THE PROBLEM. Write out exactly the lines below that run from the line containing "have been designed" through the last line of the records.
[[ INFORMATION open ]]
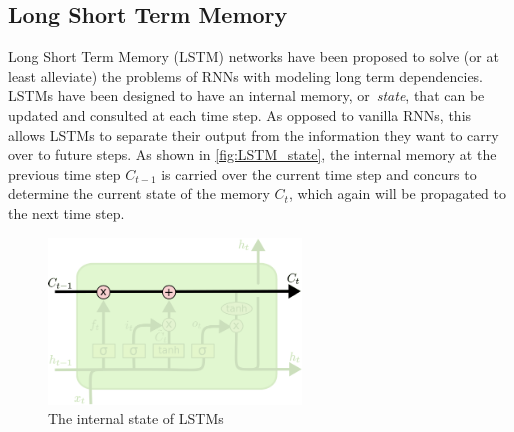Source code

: \subsection{Long Short Term Memory}
Long Short Term Memory (LSTM) networks have been proposed to solve (or at least
alleviate) the problems of RNNs with modeling long term dependencies. LSTMs
have been designed to have an internal memory, or~\emph{state}, that can be
updated and consulted at each time step. As opposed to vanilla RNNs, this
allows LSTMs to separate their output from the information they want to carry
over to future steps. As shown in \autoref{fig:LSTM_state}, the internal memory
at the previous time step $C_{t-1}$ is carried over the current time step and
concurs to determine the current state of the memory $C_t$, which again will be
propagated to the next time step.

\begin{figure}[h]
    \centering
    \includegraphics[width=0.6\textwidth]{pdf/LSTM_state.pdf}
    \caption{The internal state of LSTMs\label{fig:LSTM_state}}
\end{figure}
[[ INFORMATION closed ]]
OUTPUT OF THE EXERCISE.
have been designed to have an internal memory, or~\emph{state}, that can be
updated and consulted at each time step. As opposed to vanilla RNNs, this
allows LSTMs to separate their output from the information they want to carry
over to future steps. As shown in \autoref{fig:LSTM_state}, the internal memory
at the previous time step $C_{t-1}$ is carried over the current time step and
concurs to determine the current state of the memory $C_t$, which again will be
propagated to the next time step.

\begin{figure}[h]
    \centering
    \includegraphics[width=0.6\textwidth]{pdf/LSTM_state.pdf}
    \caption{The internal state of LSTMs\label{fig:LSTM_state}}
\end{figure}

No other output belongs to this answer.